BY KATE MATTHEWS
I arrived on Fort George Island near midnight on an early summer’s eve under a bright half-moon. There was a feeling of being submerged in the hot, liquid air while the narrow, sharply curving road pulled me through tunnels of oak hammocks draped with thick Spanish moss. A glimpse of coquina ruins shimmered on my left, followed by silhouettes of palm trees to the right, framing marshland and the Fort George River.
I have since learned that every islander I have met had a similar, often nearly mystical, moment of falling in love with Fort George. I found myself living atop Mount Cornelia (said to be the highest point along the Atlantic coast below North Carolina) in a rather massive Tudor home that had been lovingly restored in the 60s by my husband’s family and nicknamed The Castle by locals. Without the Dames Point Bridge, only the St. Johns River Ferry connected the people to the Beaches and Southside, and it was a long drive to Downtown. The island’s inhabitants lived in splendid isolation—and still do.
Embraced by the Timucuan Ecological Preserve and the Fort George River, which flows directly into the Atlantic, Fort George has changed little in the past decades. Although the island is known for the Kingsley Plantation and the Ribault Club, locals generally go to them only when family or friends visit, acting as proud docents privileged to live alongside such rich history. Walking past ancient middens and slave quarters made of tabby, one feels the presence of the island’s ancestors.
The people drawn to the island seem not to care a whit whether your home is a grand one on the water or one more humble. There is an easy flow of daily life with occasional oyster roasts, a weekly women’s group gathering in various homes, and fishing from backyard docks. People often use the term “island time” to describe the laid-back approach to schedules and plans. As we drive the island, we break for the bands of peacocks that roam free and keep an eye out for tourists who invariably have trouble navigating twisting, thin Fort George Road. Much of the Fort George fellowship has centered on the lovely Carpenter Gothic Fort George Episcopal Church since it was completed in 1882. While many residents attend services, others join in the church’s many social events such as the annual Cuba Fiesta. The church is the cohesive force of the neighbor-helping-neighbor ethos that has become an ingrained trait of the people living here.
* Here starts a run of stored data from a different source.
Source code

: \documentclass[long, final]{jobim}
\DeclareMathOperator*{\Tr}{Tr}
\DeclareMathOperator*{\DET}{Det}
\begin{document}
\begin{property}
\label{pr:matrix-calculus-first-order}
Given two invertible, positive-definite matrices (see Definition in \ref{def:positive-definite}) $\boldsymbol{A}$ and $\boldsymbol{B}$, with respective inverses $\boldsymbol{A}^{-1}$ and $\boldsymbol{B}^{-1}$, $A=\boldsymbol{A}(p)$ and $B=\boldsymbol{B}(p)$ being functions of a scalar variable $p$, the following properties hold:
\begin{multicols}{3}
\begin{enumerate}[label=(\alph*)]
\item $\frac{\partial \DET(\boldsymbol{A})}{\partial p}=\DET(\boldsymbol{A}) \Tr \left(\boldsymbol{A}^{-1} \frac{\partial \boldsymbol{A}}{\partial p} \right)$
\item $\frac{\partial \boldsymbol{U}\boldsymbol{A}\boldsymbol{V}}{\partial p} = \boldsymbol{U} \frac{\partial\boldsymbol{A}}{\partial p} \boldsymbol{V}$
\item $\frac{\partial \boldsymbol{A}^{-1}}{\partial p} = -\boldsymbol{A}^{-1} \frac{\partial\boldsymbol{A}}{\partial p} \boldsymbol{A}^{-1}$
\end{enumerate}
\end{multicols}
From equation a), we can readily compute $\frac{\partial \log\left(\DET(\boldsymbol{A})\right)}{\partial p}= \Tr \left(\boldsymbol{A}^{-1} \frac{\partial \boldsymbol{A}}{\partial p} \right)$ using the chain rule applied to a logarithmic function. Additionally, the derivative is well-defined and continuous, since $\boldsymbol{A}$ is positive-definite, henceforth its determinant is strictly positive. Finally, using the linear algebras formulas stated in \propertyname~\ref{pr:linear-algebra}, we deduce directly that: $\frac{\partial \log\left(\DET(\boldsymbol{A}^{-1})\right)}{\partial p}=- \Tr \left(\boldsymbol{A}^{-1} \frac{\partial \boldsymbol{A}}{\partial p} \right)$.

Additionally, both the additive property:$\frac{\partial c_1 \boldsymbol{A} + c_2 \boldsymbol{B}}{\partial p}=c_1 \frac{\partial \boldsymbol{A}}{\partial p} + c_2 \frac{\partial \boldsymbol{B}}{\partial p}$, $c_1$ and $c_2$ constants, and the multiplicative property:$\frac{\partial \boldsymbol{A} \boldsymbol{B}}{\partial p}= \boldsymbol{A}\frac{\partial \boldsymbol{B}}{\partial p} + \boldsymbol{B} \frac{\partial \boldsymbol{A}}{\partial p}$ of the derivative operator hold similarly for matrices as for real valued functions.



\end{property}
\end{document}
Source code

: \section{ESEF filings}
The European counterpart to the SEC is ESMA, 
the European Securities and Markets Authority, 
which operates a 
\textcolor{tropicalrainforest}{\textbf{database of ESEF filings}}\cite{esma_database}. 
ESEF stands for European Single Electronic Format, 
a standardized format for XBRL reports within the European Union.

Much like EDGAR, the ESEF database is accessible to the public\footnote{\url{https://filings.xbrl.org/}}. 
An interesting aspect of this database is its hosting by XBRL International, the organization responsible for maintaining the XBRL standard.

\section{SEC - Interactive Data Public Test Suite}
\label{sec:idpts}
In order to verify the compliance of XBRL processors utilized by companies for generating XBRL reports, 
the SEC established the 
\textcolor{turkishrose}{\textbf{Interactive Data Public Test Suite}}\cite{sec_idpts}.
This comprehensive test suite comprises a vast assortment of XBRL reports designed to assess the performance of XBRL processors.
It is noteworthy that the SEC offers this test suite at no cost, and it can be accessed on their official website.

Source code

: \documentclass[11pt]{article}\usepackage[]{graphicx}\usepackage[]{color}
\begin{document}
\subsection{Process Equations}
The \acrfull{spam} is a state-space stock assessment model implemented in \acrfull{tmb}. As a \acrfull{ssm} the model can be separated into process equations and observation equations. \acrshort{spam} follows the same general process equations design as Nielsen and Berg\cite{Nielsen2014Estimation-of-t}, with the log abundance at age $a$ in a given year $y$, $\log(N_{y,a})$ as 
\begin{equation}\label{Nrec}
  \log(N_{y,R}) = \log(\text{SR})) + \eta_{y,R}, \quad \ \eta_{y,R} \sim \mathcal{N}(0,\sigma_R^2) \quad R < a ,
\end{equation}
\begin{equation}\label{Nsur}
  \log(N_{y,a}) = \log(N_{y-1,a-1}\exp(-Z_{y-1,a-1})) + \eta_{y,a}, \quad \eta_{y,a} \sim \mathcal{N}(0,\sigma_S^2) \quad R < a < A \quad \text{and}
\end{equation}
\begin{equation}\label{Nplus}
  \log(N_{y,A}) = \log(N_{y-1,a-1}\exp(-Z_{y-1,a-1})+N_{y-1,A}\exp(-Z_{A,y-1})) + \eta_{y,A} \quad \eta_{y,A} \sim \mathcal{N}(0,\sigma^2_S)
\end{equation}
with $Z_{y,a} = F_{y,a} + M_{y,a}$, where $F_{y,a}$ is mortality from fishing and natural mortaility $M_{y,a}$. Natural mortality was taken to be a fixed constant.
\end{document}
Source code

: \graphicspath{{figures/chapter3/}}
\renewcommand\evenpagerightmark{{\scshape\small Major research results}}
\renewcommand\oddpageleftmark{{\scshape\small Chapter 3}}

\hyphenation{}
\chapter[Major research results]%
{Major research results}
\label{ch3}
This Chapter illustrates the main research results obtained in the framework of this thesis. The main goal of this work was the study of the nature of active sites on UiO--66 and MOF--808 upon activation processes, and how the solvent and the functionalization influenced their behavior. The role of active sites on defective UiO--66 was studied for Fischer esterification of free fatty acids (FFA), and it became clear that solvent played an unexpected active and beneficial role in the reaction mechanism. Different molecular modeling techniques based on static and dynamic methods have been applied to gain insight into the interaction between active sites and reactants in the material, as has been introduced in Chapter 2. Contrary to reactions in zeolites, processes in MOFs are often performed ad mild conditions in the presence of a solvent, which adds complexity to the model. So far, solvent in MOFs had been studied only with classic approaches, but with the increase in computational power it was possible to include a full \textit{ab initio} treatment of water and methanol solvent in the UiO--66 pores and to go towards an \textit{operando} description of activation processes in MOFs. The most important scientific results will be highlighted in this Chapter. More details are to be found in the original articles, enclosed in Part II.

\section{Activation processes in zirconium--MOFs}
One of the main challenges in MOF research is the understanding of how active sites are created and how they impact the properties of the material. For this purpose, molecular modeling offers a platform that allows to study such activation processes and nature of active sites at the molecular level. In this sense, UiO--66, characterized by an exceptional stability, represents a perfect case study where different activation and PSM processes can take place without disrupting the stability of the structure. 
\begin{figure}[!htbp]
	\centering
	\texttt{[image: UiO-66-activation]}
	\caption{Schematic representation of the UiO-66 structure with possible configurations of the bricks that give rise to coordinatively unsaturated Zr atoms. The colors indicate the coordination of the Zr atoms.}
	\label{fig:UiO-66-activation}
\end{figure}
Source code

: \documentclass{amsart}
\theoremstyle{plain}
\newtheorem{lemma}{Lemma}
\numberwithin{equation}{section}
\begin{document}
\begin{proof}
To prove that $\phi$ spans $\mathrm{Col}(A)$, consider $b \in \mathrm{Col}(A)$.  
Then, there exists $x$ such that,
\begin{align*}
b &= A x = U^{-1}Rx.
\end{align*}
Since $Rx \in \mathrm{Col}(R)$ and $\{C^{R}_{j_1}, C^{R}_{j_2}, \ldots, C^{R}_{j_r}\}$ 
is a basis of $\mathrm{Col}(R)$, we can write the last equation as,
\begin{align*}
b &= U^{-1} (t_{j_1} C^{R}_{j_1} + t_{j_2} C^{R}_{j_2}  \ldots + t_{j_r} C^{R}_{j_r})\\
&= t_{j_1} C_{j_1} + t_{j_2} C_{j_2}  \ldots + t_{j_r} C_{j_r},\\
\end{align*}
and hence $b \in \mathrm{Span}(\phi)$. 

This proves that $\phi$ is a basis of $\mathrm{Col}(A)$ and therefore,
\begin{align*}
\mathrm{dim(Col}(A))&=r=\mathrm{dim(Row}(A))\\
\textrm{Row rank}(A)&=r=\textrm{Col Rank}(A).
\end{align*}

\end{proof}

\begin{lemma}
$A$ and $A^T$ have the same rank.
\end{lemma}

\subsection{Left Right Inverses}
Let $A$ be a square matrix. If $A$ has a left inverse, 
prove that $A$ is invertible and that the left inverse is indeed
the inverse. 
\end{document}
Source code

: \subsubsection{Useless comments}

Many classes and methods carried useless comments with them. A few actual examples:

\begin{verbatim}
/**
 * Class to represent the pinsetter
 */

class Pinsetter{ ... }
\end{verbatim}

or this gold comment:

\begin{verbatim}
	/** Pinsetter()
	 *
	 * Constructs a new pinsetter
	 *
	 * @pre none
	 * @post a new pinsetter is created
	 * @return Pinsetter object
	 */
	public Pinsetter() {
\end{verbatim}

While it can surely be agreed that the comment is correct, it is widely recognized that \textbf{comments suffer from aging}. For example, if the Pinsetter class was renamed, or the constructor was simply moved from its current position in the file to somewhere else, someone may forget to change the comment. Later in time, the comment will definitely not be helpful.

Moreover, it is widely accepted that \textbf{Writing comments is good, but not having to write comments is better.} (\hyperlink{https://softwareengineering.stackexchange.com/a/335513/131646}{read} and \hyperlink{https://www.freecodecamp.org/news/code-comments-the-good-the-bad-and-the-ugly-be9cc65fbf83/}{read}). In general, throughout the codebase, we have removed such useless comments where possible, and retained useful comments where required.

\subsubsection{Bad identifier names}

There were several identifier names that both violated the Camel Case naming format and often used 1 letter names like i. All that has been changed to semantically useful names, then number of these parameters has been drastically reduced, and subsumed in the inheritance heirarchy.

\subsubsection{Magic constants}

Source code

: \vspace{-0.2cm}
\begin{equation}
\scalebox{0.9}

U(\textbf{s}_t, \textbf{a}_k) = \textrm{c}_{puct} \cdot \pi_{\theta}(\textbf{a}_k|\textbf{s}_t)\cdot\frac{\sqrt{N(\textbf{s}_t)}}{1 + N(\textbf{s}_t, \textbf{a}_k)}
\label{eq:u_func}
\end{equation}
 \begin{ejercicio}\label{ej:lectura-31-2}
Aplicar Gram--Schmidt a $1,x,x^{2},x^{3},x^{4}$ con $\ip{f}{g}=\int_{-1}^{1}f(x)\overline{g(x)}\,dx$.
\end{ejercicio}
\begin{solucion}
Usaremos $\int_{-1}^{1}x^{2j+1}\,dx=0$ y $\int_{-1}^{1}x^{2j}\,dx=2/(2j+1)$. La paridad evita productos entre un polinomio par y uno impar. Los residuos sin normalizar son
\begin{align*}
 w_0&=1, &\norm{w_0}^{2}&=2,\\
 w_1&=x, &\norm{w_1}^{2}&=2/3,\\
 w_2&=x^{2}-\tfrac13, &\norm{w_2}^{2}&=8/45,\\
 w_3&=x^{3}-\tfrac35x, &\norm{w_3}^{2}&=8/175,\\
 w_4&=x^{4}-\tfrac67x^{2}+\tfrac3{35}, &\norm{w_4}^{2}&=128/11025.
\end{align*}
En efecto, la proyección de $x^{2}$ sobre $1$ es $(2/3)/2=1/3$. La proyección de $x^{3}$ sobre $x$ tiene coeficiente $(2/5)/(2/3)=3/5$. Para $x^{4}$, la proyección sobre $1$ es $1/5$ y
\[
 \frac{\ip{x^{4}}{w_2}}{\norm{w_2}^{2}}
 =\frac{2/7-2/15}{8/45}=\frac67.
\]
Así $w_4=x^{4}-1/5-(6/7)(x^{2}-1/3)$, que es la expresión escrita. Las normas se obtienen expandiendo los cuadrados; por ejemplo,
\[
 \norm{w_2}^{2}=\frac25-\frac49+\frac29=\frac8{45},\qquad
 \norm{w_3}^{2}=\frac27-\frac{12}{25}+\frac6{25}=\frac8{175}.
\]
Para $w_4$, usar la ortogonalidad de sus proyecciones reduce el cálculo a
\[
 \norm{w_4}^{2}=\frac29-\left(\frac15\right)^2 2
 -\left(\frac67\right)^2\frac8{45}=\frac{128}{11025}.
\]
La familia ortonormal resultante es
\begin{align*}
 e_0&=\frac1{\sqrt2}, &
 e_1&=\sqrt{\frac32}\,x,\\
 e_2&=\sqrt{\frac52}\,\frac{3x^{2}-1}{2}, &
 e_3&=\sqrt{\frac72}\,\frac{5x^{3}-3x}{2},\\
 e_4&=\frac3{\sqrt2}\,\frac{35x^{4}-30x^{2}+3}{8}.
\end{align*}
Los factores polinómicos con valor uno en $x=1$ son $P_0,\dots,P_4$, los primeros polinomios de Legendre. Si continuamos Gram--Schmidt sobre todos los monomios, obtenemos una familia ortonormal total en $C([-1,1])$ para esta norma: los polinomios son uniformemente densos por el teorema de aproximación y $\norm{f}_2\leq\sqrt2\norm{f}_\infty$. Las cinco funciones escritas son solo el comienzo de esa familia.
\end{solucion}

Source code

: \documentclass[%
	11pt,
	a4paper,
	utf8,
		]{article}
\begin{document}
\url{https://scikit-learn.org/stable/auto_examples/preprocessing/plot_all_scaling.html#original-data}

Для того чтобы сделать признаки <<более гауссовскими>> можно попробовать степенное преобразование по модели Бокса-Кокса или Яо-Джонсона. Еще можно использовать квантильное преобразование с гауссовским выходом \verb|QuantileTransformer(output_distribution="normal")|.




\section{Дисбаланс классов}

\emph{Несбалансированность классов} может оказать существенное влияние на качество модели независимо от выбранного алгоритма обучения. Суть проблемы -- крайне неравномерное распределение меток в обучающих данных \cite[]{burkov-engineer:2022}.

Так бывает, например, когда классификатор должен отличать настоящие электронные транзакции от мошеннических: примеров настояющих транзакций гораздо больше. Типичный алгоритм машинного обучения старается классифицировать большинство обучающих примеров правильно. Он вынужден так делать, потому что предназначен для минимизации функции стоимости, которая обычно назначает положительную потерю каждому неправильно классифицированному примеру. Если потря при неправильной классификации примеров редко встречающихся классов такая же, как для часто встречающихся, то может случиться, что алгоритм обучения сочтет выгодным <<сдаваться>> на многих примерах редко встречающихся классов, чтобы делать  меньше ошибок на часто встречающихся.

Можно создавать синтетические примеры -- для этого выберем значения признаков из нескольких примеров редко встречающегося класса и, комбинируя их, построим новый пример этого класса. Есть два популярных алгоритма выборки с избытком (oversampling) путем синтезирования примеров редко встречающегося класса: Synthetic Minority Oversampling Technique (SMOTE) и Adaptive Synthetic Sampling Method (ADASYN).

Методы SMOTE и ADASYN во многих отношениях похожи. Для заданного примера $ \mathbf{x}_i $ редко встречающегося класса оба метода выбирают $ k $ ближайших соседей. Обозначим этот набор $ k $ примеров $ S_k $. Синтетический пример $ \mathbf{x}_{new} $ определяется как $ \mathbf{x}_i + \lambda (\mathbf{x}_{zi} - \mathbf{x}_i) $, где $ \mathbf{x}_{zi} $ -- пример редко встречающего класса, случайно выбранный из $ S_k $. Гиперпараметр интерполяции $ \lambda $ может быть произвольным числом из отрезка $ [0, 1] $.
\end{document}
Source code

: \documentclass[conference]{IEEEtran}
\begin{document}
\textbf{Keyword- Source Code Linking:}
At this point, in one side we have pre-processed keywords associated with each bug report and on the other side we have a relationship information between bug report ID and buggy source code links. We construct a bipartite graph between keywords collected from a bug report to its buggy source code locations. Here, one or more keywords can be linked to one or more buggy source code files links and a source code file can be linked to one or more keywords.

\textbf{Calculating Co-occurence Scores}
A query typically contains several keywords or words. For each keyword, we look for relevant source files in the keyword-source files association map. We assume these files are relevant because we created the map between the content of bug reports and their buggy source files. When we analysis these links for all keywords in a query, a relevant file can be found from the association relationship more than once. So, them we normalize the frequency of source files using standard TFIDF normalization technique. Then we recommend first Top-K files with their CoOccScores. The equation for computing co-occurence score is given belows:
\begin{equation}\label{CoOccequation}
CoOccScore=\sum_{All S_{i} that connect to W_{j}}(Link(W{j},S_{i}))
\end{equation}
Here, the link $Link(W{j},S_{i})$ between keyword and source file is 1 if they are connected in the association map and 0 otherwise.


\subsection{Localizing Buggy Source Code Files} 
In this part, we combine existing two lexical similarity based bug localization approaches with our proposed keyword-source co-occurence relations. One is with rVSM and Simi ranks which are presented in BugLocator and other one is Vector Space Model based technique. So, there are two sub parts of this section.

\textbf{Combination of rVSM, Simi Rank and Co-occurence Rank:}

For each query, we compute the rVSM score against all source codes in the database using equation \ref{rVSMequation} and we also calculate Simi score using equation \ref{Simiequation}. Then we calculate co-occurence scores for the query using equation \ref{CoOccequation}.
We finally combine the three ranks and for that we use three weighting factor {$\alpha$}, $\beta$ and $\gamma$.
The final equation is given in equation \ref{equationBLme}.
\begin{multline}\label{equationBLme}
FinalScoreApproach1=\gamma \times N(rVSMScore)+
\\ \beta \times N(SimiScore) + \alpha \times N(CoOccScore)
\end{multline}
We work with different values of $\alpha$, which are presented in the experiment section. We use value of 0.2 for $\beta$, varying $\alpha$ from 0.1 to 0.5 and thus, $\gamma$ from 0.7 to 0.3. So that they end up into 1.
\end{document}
What is considered the Fort George Community actually consists of inhabitants of a group of islands connected by Heckscher Drive and their love of island life. Going to the Jetties or pristine Little Talbot Island beach for a walk is routine. The scent of saltmarsh and ocean are constant companions and become as essential to our life as breath to our bodies. Fort George is in our blood. We are residents of a great city, but that city seems as far, far away on this bright morning, as it always has.